La Telaraña en El Mundo.


  
 De vez en cuando, regreso a Shiller, Goethe, Keats o Poe. Regreso a Byron, Hölderlin, Nerval o Víctor Hugo. Vuelvo a Coleridge. A Espronceda, Blanco White o Larra. Vuelvo a respirar los inflamados aires del romanticismo como quien huye de la realidad porque no puede, tal vez, soportarla. No es fácil, en efecto, soportar el peso de la realidad sobre las espaldas: ni siquiera, el de la realidad menuda y parcial que somos o nos gustaría ser. No es de extrañar, pues, que muchas veces decidamos liberar lastre y sólo consigamos, sin embargo, que se nos pueda describir como en un viejo poema en prosa de Baudelaire: marchando encorvados, en mitad de una vasta llanura polvorienta, llevando cada uno a cuestas una quimera enorme, un terrible animal que nos oprime y envuelve, que nos abraza letalmente mientras proseguimos caminando sin saber a dónde vamos.
 La realidad o sus monstruos, pienso, sin quedarme tranquilo, porque presiento que aquí hay algo que falla. ¿Es la realidad, monstruosa? ¿Son reales, los monstruos? ¿Y las quimeras? ¿Son la misma cosa, por así decirlo, la realidad y los monstruos que la intentan suplantar? Creo que no, sé que no, pero también sé que todo acaba dependiendo del grado de conocimiento, de la capacidad de interpretación, de la creatividad imaginativa de cada uno y cada cual.
 Vuelvo a leer un párrafo escogido de los discursos a la nación alemana del filósofo romántico Johann Gottlieb Fichte y, ahora sí, decididamente, me echo a temblar: «Las primeras, originarias, y realmente naturales fronteras de los estados son indudablemente las fronteras internas. Aquellos que hablan el mismo idioma están unidos entre sí por una multitud de lazos invisibles; se entienden entre ellos y tienen el poder de hacerse entender cada vez con más claridad; pertenecen juntos y son, por su misma naturaleza, un todo único e inseparable.»

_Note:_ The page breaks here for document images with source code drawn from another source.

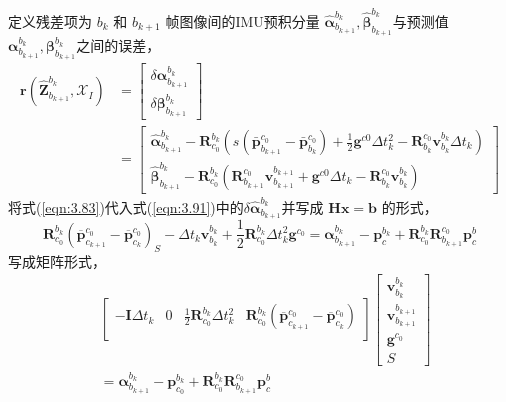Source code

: 定义残差项为  $b_{k} $ 和 $b_{k+1} $ 帧图像间的IMU预积分量 $\hat{\bm{\alpha}}_{b_{k+1}}^{b_k},\hat{\bm{\beta}}_{b_{k+1}}^{b_k} $与预测值 $\bm{\alpha}_{b_{k+1}}^{b_k},\bm{\beta}_{b_{k+1}}^{b_k} $之间的误差，
\begin{equation}
\label{eqn:3.91}
\begin{aligned}
\mathbf{r}\left(\hat{\mathbf{Z}}_{b_{k+1}}^{b_{k}}, \mathcal{X}_{I}\right)
&= 
\left[ \begin{array}{c}
{\delta \bm{\alpha}_{b_{k+1}}^{b_{k}}} \\ {\delta \bm{\beta}_{b_{k+1}}^{b_{k}}}
\end{array}\right]  \\ 
&=
\left[ \begin{array}{c}
\hat{\bm{\alpha}}_{b_{k+1}}^{b_{k}}  -  
	\mathbf{R}_{c_0}^{b_k}(s(\bar{\mathbf{p}}_{b_{k+1}}^{c_0}-\bar{\mathbf{p}}_{b_k}^{c_0})+\frac{1}{2}\mathbf{g}^{c0}\Delta t_k^2-\mathbf{R}_{b_k}^{c_0}\mathbf{v}_{b_k}^{b_k}\Delta t_k) \\ 
	\hat{\bm{\beta}}_{b_{k+1}}^{b_{k}}-
		\mathbf{R}_{c_0}^{b_k}(\mathbf{R}_{b_{k+1}}^{c_0}\mathbf{v}_{b_{k+1}}^{b_{k+1}}+\mathbf{g}^{c0}\Delta t_k-\mathbf{R}_{b_k}^{c_0}\mathbf{v}_{b_k}^{b_k})
		\end{array}\right]
		\end{aligned}
\end{equation}
将式(\ref{eqn:3.83})代入式(\ref{eqn:3.91})中的$\delta \hat{\bm{\alpha}}_{b_{k+1}}^{b_{k}} $并写成 $\mathbf{H} \mathbf{x}=\mathbf{b} $ 的形式，
\begin{equation}
\label{eqn:3.92}
\mathbf{ R}_{c_{0}}^{b_{k}}(\overline{\mathbf{ p}}_{c_{k+1}}^{c_{0}}-\overline{\mathbf{ p}}_{c_{k}}^{c_{0}})_{S}-\Delta t_{k} \mathbf{ v}_{b_{k}}^{b_{k}}
+\frac{1}{2} \mathbf{ R}_{c_{0}}^{b_{k}} \Delta t_{k}^{2} \mathbf{ g}^{c_{0}}
=\bm{\alpha}_{b_{k+1}}^{b_{k}}-\mathbf{ p}_{c}^{b_{k}} + \mathbf{R}_{c_0}^{b_k}\mathbf{ R}_{b_{k+1}}^{c_{0}} \mathbf{ p}_{c}^{b}
\end{equation}
写成矩阵形式，
\begin{equation}
\label{eqn:3.93}
\begin{aligned}
& \left[\begin{array}{cccc}
- \mathbf{I} \Delta t_{k} & 0 & \frac{1}{2} \mathbf{R}_{c_{0}}^{b_{k}} \Delta t_{k}^{2} & \mathbf{R}_{c_{0}}^{b_{k}}(\overline{\mathbf{p}}_{c_{k+1}}^{c_{0}}-\overline{\mathbf{p}}_{c_{k}}^{c_{0}}) \\
\end{array}\right]
\left[ \begin{array}{c}{\mathbf{v}_{b_{k}}^{b_{k}}} \\ {\mathbf{v}_{b_{k+1}}^{b_{k+1}}} \\ {\mathbf{g}^{c_{0}}} \\ {S} \end{array}\right] \\
&=
\bm{\alpha}_{b_{k+1}}^{b_{k}}-\mathbf{p}_{c_{0}}^{b_{k}} + \mathbf{R}_{c_0}^{b_k}\mathbf{R}_{b_{k+1}}^{c_{0}} \mathbf{p}_{c}^{b}
\end{aligned}
\end{equation}
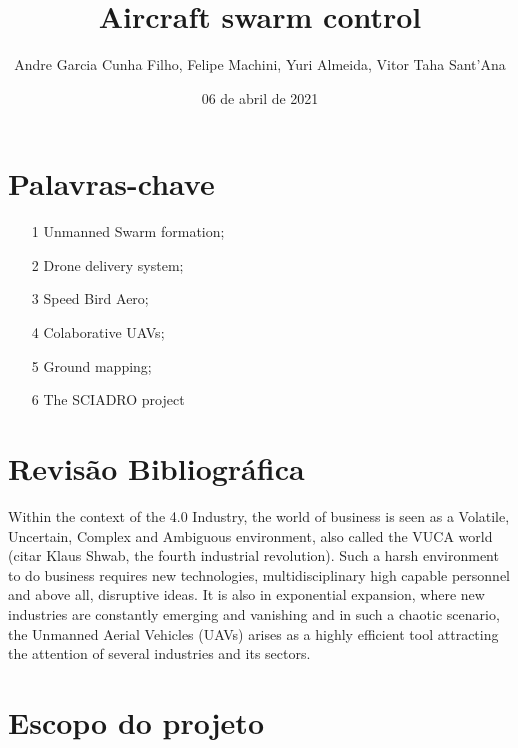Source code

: \documentclass{article}
\title{Aircraft swarm control}
\author{Andre Garcia Cunha Filho, Felipe Machini, Yuri Almeida, Vitor Taha Sant'Ana}
\date{06 de abril de 2021}
\begin{document}
\maketitle

\newpage

\section{Palavras-chave}

\begin{itemize}

    \item[1] Unmanned Swarm formation;
    \item[2] Drone delivery system;
    \item[3] Speed Bird Aero;
    \item[4] Colaborative UAVs;
    \item[5] Ground mapping;
    \item[6] The SCIADRO project
    
\end{itemize}       

\section{Revisão Bibliográfica}

Within the context of the 4.0 Industry, the world of business is seen as a Volatile, Uncertain, Complex and Ambiguous environment, also called the VUCA world (citar Klaus Shwab, the fourth industrial revolution). Such a harsh environment to do business requires new technologies, multidisciplinary high capable personnel and above all, disruptive ideas. It is also in exponential expansion, where new industries are constantly emerging and vanishing and in such a chaotic scenario, the Unmanned Aerial Vehicles (UAVs) arises as a highly efficient tool attracting the attention of several industries and its sectors.

\section{Escopo do projeto}
\end{document}
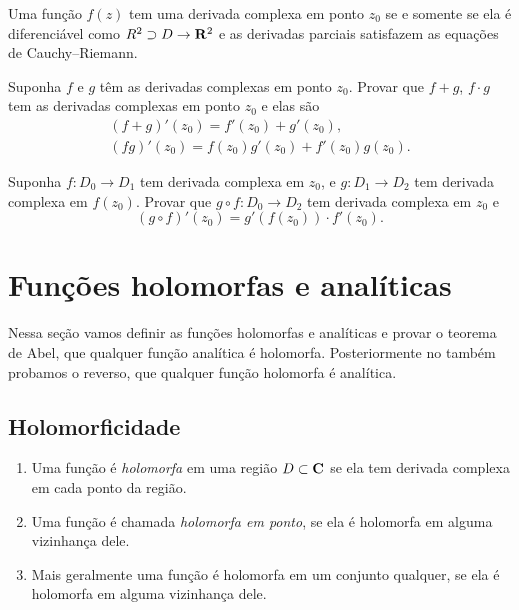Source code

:\begin{teorema}
Uma função $f(z)$ tem uma derivada complexa em ponto $z_0$ se e somente se
ela é diferenciável como $R^2\supset D \to \mathbf{R}^2$ e as derivadas parciais
satisfazem as equações de Cauchy--Riemann.
\end{teorema}

\begin{problema}
Suponha $f$ e $g$ têm as derivadas complexas em ponto $z_0$.
Provar que $f+g$, $f\cdot g$ tem as derivadas complexas em ponto $z_0$
e elas são
\begin{gather}
(f+g)'(z_0) = f'(z_0)+g'(z_0), \\
(fg)'(z_0) = f(z_0) g'(z_0) + f'(z_0) g(z_0).
\end{gather}
\end{problema}

\begin{problema}
Suponha $f: D_0 \to D_1$ tem derivada complexa em $z_0$,
e $g : D_1 \to D_2$ tem derivada complexa em $f(z_0)$.
Provar que $g\circ f: D_0 \to D_2$ tem derivada complexa em $z_0$
e
\begin{equation}
(g\circ f)'(z_0) = g'(f(z_0)) \cdot f'(z_0).
\end{equation} 
\end{problema}

\section{Funções holomorfas e analíticas}
Nessa seção vamos definir as funções holomorfas e analíticas
e provar o teorema de Abel, que qualquer função analítica é holomorfa.
Posteriormente no  também probamos o reverso,
que qualquer função holomorfa é analítica.

\subsection{Holomorficidade}

\begin{defin} 
\begin{enumerate}
\item Uma função é \emph{holomorfa} em uma região $D\subset\mathbf{C}$ se ela tem derivada complexa em cada ponto da região.
\item Uma função é chamada \emph{holomorfa em ponto}, se ela é holomorfa em alguma vizinhança dele.
\item Mais geralmente uma função é holomorfa em um conjunto qualquer, se ela é holomorfa em alguma vizinhança dele.
\end{enumerate}
\end{defin}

 He aquí un puente construido a principios del siglo diecinueve para unir, específicamente, el romanticismo y el nacionalismo. Un puente que la humanidad ya ha cruzado pagando, como mínimo, el peaje de las dos Grandes Guerras. Una vasta llanura polvorienta en donde el nacionalismo catalán está ensayando, ahora, su propia coreografía. Un puente a través del cual los conceptos que, en otras circunstancias, nos podrían hacer mejores, se convierten en los pretextos de un genocidio vergonzoso. Así, la nación y la cultura, la lengua y el folclore propios se convierten en los cómplices de una libertad impostada, de una libertad que, según la pintara Delacroix, es una hermosa mujer que guía al pueblo con la bandera y los pechos al aire dejando a su paso la indescriptible desolación de un montón de cadáveres. Es lo que suele pasar cuando se quiere avanzar pisoteándolo todo.